* **Exercise material**

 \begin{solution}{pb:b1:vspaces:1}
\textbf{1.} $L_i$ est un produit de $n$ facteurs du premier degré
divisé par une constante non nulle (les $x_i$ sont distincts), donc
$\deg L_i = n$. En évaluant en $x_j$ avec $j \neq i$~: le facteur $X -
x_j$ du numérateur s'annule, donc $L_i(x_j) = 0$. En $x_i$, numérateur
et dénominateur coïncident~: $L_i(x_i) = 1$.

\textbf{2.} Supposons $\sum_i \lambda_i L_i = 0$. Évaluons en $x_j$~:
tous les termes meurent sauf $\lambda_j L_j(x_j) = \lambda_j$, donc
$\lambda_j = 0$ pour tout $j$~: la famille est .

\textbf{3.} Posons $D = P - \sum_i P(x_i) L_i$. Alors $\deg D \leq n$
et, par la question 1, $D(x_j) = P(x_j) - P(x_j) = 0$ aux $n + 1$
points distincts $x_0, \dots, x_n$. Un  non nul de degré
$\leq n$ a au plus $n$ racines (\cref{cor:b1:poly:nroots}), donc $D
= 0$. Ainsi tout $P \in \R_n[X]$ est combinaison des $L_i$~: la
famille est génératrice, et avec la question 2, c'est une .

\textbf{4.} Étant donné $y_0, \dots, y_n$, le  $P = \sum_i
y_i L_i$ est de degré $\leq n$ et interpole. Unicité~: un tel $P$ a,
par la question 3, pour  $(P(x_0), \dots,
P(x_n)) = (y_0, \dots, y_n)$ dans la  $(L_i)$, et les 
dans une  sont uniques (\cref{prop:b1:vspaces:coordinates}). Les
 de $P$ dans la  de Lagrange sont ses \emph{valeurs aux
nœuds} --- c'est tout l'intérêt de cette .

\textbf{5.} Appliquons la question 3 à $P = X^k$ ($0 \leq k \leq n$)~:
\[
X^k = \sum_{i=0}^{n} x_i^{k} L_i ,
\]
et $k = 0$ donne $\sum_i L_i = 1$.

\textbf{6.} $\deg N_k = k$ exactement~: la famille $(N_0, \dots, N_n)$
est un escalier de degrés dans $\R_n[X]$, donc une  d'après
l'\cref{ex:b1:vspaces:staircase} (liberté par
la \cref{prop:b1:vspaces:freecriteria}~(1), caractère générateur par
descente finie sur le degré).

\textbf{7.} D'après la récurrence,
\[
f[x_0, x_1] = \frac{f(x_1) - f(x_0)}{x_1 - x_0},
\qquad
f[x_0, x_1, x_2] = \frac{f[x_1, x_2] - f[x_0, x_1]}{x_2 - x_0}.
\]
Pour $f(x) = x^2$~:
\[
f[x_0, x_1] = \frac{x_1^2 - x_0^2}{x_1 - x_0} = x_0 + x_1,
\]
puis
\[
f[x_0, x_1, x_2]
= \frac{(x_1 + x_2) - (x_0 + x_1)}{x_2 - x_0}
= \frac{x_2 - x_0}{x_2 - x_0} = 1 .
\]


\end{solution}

==

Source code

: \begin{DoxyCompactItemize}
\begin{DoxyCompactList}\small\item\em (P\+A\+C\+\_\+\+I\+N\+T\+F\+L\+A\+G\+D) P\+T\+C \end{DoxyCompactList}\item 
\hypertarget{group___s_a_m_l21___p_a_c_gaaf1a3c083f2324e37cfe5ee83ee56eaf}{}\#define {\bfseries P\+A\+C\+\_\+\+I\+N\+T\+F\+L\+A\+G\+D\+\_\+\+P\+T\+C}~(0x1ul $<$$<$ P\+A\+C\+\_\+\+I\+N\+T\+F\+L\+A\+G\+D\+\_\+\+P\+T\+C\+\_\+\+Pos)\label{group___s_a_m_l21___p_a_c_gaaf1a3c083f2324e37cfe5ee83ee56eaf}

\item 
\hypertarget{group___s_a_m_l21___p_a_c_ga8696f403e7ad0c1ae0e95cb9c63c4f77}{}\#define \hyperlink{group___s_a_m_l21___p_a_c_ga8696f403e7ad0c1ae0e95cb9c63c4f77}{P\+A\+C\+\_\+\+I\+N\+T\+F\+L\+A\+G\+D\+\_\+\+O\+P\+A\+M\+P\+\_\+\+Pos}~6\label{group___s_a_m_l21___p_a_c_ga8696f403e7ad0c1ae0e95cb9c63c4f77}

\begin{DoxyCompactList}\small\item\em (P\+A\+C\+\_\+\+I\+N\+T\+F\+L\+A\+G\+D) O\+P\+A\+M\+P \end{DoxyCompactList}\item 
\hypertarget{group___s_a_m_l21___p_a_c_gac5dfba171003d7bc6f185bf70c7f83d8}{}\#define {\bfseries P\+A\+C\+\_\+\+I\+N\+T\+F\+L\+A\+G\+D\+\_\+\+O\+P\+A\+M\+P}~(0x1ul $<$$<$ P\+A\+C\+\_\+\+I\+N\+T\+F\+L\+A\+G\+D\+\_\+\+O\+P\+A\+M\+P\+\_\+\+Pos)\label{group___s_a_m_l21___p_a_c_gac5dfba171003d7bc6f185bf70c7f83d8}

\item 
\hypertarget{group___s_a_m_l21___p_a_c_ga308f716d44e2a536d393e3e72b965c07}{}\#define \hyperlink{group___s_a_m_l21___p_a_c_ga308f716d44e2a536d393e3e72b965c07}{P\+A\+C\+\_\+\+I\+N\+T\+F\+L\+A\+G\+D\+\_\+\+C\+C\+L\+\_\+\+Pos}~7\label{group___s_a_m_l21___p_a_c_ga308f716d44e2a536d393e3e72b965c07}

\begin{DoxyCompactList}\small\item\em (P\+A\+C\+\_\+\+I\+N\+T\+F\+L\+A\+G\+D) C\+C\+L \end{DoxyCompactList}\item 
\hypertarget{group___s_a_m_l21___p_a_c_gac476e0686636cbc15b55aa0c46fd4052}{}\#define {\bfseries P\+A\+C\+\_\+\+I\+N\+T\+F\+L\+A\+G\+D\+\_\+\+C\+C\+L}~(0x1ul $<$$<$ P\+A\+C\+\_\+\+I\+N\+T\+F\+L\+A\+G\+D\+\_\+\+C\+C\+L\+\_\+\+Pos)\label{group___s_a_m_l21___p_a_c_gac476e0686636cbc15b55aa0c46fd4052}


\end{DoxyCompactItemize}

--

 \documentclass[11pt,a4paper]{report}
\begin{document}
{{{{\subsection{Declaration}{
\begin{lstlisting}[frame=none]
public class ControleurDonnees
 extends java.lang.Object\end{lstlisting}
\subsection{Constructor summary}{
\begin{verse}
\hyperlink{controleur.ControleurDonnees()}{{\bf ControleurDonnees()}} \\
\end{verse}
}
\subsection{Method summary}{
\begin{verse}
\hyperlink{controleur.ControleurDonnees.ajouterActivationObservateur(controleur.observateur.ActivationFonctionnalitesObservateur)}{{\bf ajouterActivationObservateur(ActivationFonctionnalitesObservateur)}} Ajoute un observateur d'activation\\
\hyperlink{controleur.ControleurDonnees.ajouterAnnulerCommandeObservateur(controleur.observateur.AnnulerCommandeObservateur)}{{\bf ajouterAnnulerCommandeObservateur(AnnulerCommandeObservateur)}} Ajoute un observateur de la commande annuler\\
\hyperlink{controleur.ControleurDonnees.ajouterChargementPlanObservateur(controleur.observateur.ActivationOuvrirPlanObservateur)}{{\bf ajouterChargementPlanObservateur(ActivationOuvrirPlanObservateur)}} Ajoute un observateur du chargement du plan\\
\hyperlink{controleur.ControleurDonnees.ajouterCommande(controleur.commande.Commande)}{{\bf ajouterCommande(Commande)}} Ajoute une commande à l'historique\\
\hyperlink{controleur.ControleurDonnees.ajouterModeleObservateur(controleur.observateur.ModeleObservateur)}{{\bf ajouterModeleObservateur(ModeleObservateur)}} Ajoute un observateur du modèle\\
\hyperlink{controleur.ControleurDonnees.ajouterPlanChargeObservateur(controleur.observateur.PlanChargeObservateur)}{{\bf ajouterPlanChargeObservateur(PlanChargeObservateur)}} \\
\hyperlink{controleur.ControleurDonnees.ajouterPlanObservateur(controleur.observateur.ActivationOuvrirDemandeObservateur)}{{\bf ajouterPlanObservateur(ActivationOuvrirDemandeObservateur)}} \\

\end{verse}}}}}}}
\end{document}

* **Required action**
From the listing above, collect each line in which the string "prop" appears.

* **Solution**
dans une  sont uniques (\cref{prop:b1:vspaces:coordinates}). Les
la \cref{prop:b1:vspaces:freecriteria}~(1), caractère générateur par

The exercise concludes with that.